Information given Start Marker
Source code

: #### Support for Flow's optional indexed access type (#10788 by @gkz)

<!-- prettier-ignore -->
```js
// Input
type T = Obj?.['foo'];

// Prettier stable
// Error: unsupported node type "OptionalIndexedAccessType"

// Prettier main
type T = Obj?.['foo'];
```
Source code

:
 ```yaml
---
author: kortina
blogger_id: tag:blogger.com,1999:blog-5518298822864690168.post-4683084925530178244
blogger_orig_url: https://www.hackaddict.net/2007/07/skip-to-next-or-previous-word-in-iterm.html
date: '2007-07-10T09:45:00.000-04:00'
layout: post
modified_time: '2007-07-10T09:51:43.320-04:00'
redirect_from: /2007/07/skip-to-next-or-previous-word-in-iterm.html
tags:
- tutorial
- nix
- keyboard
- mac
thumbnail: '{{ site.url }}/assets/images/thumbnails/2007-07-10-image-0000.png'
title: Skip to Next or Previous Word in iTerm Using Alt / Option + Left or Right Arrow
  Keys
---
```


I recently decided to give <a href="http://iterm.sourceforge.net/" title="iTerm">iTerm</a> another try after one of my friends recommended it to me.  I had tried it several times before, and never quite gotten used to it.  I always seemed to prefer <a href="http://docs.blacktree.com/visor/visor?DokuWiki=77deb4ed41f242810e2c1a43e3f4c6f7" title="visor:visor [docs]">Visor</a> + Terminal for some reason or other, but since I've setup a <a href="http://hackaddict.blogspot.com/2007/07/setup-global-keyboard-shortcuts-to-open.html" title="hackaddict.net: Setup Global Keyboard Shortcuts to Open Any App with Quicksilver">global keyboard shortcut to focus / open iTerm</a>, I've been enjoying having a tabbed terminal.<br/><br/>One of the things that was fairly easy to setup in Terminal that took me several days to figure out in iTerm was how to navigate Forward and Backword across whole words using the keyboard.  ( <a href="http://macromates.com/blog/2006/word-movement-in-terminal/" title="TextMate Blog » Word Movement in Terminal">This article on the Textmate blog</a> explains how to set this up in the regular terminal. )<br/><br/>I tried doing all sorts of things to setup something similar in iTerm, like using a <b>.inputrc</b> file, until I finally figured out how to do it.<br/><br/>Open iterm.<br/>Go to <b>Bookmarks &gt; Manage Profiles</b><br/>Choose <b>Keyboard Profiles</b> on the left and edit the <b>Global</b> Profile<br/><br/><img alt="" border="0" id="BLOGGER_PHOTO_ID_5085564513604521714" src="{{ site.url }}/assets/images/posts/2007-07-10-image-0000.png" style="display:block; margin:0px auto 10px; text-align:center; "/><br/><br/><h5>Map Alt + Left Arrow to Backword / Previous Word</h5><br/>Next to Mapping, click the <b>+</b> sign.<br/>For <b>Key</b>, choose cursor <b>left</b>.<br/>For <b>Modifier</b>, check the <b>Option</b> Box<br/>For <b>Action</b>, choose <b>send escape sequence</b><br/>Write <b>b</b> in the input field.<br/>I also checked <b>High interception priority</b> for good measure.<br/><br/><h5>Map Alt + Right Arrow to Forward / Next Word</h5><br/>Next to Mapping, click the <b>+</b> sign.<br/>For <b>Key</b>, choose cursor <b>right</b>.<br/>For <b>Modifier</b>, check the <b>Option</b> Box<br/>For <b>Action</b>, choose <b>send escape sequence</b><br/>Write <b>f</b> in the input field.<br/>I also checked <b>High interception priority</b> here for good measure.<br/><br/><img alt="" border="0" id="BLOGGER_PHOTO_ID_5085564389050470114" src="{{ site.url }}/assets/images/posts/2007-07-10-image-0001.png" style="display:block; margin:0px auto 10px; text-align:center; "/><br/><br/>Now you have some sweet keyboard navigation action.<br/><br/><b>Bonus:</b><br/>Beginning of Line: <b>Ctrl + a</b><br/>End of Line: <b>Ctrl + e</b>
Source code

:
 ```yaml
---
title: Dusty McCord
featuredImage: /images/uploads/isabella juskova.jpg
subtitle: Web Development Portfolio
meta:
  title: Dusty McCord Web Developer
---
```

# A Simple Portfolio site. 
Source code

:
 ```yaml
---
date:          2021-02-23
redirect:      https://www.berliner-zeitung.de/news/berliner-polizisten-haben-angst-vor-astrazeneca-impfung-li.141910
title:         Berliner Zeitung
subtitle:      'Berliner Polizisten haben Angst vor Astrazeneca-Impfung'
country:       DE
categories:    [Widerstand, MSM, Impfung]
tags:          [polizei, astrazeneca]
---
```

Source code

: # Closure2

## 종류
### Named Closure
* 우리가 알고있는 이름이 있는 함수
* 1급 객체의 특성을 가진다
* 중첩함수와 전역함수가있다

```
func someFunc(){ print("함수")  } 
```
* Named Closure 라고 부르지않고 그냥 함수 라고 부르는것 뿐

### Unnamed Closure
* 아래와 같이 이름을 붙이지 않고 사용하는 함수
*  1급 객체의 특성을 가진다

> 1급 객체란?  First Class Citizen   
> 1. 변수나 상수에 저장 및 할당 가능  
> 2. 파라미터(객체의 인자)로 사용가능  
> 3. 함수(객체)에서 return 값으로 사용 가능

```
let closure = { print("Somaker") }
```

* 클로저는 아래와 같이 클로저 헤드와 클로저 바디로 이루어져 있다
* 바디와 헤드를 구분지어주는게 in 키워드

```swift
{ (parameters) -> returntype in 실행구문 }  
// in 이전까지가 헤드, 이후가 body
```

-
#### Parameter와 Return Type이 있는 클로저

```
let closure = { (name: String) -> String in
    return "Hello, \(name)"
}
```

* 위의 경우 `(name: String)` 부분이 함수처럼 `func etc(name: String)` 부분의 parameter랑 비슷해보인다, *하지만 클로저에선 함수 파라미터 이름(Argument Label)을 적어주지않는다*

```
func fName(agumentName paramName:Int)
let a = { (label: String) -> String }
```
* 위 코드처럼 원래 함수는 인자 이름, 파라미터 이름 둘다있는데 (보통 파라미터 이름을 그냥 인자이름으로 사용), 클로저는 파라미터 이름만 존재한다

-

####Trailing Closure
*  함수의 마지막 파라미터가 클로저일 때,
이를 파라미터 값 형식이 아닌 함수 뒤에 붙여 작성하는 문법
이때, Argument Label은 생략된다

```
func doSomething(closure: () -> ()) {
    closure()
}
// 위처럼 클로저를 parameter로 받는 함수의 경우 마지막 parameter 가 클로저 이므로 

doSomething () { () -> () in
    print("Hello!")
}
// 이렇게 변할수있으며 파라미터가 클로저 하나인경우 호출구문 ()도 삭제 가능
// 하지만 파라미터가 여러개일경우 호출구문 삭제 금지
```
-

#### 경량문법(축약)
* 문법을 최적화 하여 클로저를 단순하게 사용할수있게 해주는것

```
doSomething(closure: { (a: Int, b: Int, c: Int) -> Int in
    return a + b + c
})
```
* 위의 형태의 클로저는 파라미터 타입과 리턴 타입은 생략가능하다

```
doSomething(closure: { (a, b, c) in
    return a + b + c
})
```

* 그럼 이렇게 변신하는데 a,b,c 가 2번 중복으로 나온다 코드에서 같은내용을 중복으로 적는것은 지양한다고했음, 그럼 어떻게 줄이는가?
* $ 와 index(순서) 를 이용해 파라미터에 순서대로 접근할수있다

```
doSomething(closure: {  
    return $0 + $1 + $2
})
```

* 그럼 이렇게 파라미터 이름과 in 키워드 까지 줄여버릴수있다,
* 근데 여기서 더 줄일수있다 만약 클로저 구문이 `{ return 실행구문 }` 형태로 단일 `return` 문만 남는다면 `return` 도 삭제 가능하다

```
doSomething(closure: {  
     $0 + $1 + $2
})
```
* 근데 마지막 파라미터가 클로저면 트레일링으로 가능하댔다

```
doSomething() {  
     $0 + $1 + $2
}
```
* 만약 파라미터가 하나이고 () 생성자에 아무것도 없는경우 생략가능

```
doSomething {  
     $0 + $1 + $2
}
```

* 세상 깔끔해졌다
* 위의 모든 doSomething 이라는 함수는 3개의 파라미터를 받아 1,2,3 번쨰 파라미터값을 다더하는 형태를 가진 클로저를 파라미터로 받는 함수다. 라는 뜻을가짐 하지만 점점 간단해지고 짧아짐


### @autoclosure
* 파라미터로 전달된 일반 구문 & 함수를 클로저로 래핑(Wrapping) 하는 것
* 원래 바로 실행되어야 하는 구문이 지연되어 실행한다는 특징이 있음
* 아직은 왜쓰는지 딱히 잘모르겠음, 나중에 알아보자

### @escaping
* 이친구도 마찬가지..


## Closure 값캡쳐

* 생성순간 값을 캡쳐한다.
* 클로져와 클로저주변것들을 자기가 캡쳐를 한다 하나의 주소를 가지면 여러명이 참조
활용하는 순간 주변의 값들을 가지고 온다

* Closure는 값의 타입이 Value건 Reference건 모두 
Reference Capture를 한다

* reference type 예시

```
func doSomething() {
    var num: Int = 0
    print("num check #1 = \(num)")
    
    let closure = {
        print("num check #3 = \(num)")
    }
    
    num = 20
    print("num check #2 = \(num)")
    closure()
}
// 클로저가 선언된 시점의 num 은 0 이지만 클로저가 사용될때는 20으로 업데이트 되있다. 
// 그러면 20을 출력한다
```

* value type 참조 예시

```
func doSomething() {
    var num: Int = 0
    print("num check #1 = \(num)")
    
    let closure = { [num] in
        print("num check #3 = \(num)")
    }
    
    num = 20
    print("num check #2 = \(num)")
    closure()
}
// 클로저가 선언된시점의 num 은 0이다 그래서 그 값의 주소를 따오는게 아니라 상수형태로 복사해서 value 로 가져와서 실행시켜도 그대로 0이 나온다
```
Information given End Marker
* [Exercise]: Which lines in the data above hold the word "Portfolio"? Return each of them.

* [Answer to this task]:
subtitle: Web Development Portfolio
# A Simple Portfolio site. 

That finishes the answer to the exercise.